▸ Task directions
Going line by line through the entries, count those containing "beVku" and state only the result.

——

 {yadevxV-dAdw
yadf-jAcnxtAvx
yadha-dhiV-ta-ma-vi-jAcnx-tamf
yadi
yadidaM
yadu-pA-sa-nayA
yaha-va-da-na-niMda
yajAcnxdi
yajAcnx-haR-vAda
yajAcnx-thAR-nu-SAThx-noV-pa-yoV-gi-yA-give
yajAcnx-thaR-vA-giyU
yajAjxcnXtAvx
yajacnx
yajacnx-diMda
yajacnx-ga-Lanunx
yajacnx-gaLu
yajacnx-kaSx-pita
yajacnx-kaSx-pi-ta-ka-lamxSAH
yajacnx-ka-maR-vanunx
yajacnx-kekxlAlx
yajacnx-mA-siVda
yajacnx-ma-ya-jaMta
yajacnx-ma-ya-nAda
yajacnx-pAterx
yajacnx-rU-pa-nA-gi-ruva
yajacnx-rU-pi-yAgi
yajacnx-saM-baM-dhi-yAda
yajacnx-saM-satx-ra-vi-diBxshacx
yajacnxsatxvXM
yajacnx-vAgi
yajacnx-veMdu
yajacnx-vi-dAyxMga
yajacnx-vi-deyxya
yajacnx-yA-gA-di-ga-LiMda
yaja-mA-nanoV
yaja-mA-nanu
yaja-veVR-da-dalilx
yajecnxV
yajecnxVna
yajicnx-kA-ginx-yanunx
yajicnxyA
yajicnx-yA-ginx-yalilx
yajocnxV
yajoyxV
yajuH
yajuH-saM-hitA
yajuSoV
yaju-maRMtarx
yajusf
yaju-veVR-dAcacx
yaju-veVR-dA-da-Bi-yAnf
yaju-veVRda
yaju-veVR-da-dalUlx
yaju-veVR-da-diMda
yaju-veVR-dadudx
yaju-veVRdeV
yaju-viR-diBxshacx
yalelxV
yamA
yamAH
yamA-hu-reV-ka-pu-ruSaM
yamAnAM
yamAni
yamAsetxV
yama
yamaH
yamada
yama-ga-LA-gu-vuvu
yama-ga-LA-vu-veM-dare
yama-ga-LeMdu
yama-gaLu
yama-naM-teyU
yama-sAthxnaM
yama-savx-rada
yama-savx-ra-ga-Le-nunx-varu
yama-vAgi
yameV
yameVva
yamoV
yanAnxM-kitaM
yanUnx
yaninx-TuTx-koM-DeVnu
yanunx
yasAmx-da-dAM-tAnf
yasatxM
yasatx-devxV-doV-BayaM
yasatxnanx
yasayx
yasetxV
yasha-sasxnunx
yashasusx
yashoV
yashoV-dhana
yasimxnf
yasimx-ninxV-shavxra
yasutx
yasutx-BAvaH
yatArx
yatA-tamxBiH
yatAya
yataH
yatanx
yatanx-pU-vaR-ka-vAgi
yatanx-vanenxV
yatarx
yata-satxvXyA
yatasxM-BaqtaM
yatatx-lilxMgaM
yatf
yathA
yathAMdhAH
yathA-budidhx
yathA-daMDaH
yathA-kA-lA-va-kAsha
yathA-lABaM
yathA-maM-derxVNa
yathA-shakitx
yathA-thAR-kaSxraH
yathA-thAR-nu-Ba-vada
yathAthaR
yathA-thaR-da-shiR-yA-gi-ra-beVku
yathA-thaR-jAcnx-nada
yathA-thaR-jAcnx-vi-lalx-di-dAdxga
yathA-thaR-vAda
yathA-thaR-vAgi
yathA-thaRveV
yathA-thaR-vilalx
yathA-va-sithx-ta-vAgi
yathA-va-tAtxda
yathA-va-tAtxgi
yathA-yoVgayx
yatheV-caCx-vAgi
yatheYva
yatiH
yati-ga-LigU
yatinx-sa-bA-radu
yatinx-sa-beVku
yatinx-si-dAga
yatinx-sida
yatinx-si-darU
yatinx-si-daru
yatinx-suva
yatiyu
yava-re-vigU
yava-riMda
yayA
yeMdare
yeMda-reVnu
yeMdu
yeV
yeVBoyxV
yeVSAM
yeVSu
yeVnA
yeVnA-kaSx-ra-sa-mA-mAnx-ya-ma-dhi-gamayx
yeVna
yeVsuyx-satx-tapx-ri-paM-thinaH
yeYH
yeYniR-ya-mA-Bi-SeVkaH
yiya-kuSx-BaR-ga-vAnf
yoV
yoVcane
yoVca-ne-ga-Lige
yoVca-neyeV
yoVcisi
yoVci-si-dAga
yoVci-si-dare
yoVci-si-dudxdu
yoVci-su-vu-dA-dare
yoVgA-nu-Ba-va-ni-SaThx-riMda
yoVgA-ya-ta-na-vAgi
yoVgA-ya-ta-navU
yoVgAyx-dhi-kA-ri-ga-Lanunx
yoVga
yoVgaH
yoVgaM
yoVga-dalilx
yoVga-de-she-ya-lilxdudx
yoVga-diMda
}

——

▸ Reply
2